What is being asked |
The answer must be a single number, namely how many lines in the entries below contain the string "same".

>>

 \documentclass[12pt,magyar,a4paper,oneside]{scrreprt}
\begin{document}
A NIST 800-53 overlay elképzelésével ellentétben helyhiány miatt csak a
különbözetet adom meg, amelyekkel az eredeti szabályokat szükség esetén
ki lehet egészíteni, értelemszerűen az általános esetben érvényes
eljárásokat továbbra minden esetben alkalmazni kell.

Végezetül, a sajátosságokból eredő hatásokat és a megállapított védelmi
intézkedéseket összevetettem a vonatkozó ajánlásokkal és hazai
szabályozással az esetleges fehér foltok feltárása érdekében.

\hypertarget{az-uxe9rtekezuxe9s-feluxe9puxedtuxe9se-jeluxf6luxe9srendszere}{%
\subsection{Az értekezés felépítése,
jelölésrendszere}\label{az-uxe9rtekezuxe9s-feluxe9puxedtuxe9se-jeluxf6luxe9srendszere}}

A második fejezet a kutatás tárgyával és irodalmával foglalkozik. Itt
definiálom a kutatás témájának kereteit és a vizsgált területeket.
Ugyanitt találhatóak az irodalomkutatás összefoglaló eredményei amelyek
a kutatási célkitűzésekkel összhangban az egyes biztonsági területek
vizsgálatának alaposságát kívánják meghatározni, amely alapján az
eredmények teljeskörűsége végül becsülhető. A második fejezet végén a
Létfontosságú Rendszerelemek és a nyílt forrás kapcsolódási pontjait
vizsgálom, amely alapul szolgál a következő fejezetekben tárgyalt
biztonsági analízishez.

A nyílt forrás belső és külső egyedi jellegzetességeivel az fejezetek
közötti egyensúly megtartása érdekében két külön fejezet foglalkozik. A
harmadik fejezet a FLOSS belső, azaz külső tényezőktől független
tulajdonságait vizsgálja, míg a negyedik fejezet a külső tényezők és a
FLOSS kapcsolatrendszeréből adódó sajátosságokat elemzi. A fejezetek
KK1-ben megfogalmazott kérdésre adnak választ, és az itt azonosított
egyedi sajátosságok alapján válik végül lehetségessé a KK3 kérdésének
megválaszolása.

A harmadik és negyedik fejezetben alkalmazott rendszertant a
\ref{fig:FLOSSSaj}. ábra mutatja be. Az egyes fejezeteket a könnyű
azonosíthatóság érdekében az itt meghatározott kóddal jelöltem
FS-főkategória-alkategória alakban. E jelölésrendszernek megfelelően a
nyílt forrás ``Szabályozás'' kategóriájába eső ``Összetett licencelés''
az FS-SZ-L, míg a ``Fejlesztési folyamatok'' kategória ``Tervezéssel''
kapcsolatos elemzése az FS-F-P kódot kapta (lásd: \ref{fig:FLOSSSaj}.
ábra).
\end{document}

<<
>>

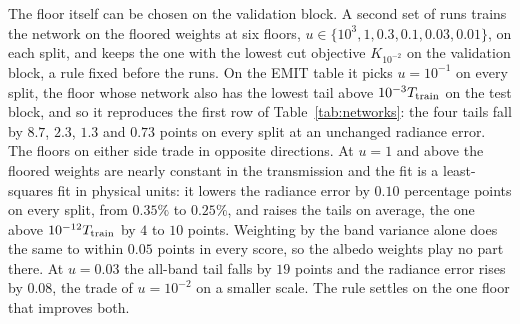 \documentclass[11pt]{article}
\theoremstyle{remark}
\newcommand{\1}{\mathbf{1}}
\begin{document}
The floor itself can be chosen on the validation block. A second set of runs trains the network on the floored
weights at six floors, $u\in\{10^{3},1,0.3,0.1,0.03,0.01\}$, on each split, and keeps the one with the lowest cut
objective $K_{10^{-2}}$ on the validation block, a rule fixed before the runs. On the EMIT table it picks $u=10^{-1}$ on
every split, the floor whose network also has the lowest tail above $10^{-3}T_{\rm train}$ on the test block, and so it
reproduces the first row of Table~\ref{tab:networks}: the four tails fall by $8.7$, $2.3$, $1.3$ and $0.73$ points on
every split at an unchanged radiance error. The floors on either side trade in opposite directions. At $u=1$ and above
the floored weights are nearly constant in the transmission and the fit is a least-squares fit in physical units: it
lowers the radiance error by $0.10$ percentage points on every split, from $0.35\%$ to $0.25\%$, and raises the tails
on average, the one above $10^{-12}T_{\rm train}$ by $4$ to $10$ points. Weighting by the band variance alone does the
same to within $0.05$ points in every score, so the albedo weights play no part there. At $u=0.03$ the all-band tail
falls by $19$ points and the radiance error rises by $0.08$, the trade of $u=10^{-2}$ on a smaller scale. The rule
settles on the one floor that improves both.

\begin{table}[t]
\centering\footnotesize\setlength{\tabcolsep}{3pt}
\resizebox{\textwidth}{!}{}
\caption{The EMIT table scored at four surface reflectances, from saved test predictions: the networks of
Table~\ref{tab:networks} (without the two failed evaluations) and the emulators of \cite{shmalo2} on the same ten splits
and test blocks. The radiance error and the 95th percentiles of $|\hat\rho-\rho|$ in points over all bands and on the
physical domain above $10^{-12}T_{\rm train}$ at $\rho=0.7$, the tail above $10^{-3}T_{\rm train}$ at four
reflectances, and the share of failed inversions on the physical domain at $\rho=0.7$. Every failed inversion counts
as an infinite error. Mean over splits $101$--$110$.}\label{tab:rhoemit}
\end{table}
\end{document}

<<

Expected output |
2